Top of Information given

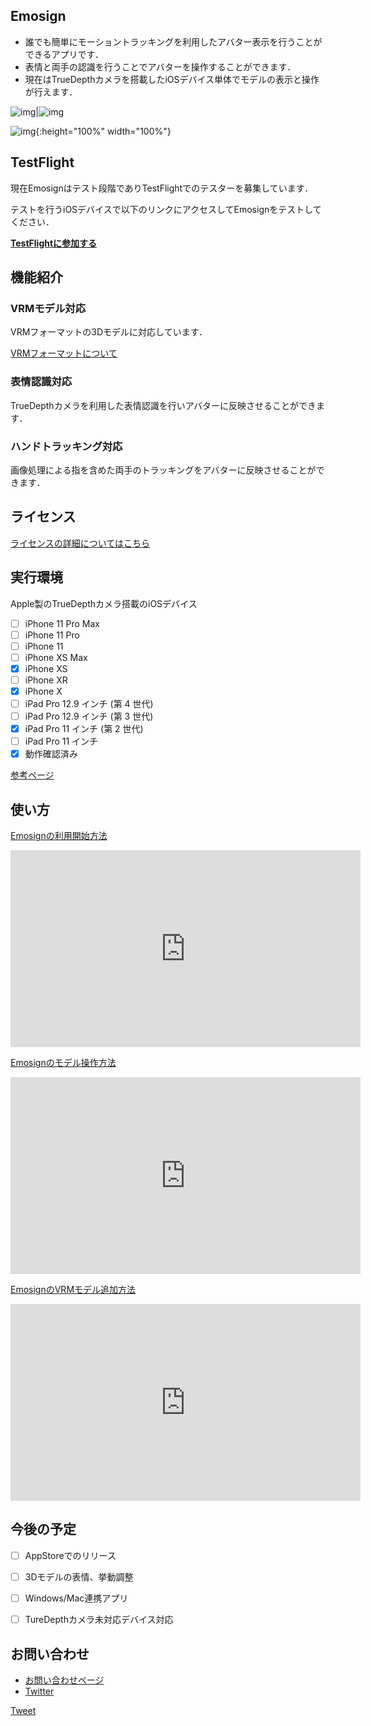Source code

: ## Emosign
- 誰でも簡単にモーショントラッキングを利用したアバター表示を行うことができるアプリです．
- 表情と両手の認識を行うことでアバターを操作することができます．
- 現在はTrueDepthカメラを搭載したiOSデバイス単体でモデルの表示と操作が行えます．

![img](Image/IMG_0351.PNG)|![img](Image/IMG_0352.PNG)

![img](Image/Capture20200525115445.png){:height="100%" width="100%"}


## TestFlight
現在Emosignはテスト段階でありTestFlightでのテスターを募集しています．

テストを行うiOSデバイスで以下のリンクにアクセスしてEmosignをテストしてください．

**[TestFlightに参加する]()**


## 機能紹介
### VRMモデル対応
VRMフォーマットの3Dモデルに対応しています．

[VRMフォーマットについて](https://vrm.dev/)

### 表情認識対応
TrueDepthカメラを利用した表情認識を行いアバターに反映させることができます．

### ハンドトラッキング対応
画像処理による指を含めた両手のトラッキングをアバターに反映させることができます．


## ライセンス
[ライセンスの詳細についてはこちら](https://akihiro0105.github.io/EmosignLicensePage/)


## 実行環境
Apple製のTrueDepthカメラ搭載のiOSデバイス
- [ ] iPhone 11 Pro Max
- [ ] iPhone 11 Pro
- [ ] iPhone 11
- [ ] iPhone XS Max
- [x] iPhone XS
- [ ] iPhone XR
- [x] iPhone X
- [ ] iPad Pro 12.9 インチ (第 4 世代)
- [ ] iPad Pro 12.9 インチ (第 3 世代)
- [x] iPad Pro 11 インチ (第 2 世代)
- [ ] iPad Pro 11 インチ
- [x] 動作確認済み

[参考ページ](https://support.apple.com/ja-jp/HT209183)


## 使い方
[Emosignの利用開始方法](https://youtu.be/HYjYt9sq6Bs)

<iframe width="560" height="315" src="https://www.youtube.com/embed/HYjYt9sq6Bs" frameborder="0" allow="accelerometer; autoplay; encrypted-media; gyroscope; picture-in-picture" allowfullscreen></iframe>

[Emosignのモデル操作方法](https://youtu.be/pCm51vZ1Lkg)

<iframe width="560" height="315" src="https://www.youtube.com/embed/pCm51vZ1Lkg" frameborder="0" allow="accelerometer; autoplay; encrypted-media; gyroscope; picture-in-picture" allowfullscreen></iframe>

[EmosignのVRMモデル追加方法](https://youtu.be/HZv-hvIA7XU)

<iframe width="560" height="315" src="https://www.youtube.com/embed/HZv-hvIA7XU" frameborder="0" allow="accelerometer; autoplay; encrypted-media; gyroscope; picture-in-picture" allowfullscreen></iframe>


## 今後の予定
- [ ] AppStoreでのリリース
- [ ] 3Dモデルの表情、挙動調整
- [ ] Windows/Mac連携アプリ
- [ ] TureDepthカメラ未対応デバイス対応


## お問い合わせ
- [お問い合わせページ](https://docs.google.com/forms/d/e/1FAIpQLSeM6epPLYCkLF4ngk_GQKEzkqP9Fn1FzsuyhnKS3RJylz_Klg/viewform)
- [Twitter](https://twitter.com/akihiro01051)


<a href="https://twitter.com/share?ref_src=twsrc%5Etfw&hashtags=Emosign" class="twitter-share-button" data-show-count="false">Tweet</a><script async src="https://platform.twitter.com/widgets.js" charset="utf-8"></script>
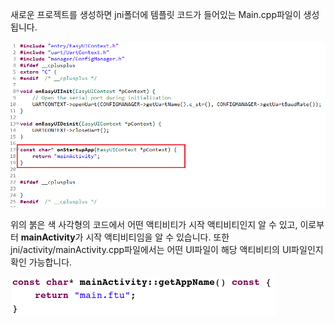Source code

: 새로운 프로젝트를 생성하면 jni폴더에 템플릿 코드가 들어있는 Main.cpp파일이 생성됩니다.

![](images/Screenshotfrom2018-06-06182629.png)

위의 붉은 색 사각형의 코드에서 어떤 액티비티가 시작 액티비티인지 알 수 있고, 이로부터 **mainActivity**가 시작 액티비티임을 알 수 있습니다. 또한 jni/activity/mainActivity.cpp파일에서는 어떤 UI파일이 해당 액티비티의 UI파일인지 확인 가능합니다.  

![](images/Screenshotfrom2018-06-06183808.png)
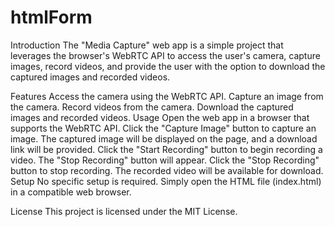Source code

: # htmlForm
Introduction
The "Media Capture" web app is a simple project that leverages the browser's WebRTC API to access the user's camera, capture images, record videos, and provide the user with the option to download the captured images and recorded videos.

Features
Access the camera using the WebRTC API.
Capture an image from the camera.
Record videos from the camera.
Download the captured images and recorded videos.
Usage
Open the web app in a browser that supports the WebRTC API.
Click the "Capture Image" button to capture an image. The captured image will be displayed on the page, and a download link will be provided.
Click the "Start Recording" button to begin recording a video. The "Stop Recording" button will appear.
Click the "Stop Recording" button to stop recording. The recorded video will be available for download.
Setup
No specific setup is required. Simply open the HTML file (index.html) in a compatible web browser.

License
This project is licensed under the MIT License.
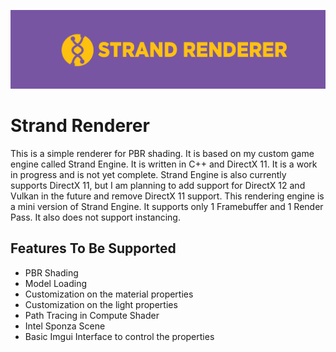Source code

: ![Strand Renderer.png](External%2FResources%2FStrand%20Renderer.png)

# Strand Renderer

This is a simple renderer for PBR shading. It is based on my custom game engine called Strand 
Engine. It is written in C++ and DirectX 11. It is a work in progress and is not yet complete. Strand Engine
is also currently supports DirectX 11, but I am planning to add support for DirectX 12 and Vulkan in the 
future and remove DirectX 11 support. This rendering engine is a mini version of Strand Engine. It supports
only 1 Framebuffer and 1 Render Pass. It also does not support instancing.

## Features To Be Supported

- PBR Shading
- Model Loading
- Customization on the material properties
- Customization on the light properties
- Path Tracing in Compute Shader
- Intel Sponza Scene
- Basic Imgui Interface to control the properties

Bottom of Information given

### [Work request]
A single number is required: the count of lines in the data that contain the string "camera".

### [Problem solution]
4